== Segment start ==

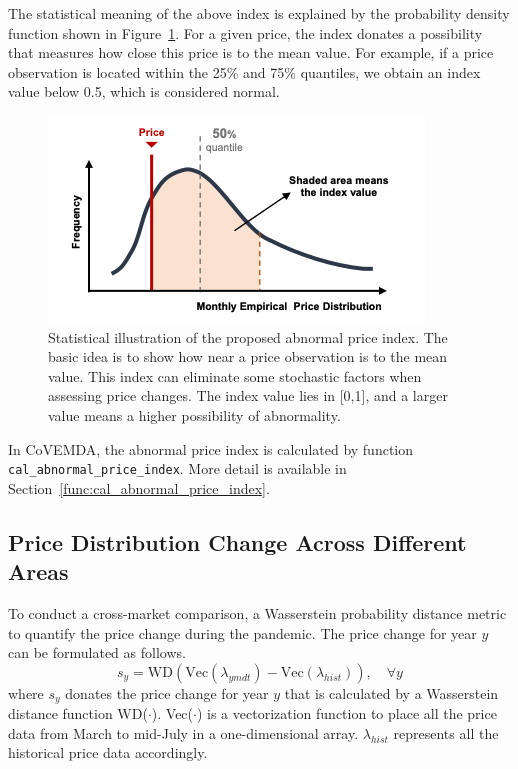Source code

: \documentclass[10pt]{article}
\newcommand{\covemda}{CoVEMDA}
\numberwithin{equation}{section}
\numberwithin{table}{section}
\numberwithin{figure}{section}
\begin{document}
The statistical meaning of the above index is explained by the probability density function shown in Figure~\ref{fig:abnormal_price_index}. For a given price, the index donates a possibility that measures how close this price is to the mean value. For example, if a price observation is located within the 25\% and 75\% quantiles, we obtain an index value below 0.5, which is considered normal.
\begin{figure}
  \centering
  \includegraphics[width=.8\textwidth]{figures/abnormal_price_index.png}
  \caption{Statistical illustration of the proposed abnormal price index. The basic idea is to show how near a price observation is to the mean value. This index can eliminate some stochastic factors when assessing price changes. The index value lies in [0,1], and a larger value means a higher possibility of abnormality.}
  \label{fig:abnormal_price_index}
\end{figure}

In \covemda{}, the abnormal price index is calculated by function \verb!cal_abnormal_price_index!. More detail is available in Section~\ref{func:cal_abnormal_price_index}.

\subsection{Price Distribution Change Across Different Areas}\label{subsec:cal_distribution_diff}

To conduct a cross-market comparison, a Wasserstein probability distance \cite{carrillo2004wasserstein}\cite{kantorovich2006translocation} metric to quantify the price change during the pandemic. The price change for year $y$ can be formulated as follows.
\begin{equation*}
    s_y=\text{WD}(\text{Vec}(\lambda_{ymdt})-\text{Vec}(\lambda_{hist})),\quad\forall y    
\end{equation*}
where $s_y$ donates the price change for year $y$ that is calculated by a Wasserstein distance function WD($\cdot$). Vec($\cdot$) is a vectorization function to place all the price data from March to mid-July in a one-dimensional array. $\lambda_{hist}$ represents all the historical price data accordingly.
\end{document}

== Segment end ==

**HOW TO COMPLETE THIS TASK:** Could you give the material above again, exactly and without its pictures?

**RESULT OF THE EXERCISE:**
Source code

: \documentclass[10pt]{article}
\newcommand{\covemda}{CoVEMDA}
\numberwithin{equation}{section}
\numberwithin{table}{section}
\numberwithin{figure}{section}
\begin{document}
The statistical meaning of the above index is explained by the probability density function shown in Figure~\ref{fig:abnormal_price_index}. For a given price, the index donates a possibility that measures how close this price is to the mean value. For example, if a price observation is located within the 25\% and 75\% quantiles, we obtain an index value below 0.5, which is considered normal.
\begin{figure}
  \centering
  \includegraphics[width=.8\textwidth]{figures/abnormal_price_index.png}
  \caption{Statistical illustration of the proposed abnormal price index. The basic idea is to show how near a price observation is to the mean value. This index can eliminate some stochastic factors when assessing price changes. The index value lies in [0,1], and a larger value means a higher possibility of abnormality.}
  \label{fig:abnormal_price_index}
\end{figure}

In \covemda{}, the abnormal price index is calculated by function \verb!cal_abnormal_price_index!. More detail is available in Section~\ref{func:cal_abnormal_price_index}.

\subsection{Price Distribution Change Across Different Areas}\label{subsec:cal_distribution_diff}

To conduct a cross-market comparison, a Wasserstein probability distance \cite{carrillo2004wasserstein}\cite{kantorovich2006translocation} metric to quantify the price change during the pandemic. The price change for year $y$ can be formulated as follows.
\begin{equation*}
    s_y=\text{WD}(\text{Vec}(\lambda_{ymdt})-\text{Vec}(\lambda_{hist})),\quad\forall y    
\end{equation*}
where $s_y$ donates the price change for year $y$ that is calculated by a Wasserstein distance function WD($\cdot$). Vec($\cdot$) is a vectorization function to place all the price data from March to mid-July in a one-dimensional array. $\lambda_{hist}$ represents all the historical price data accordingly.
\end{document}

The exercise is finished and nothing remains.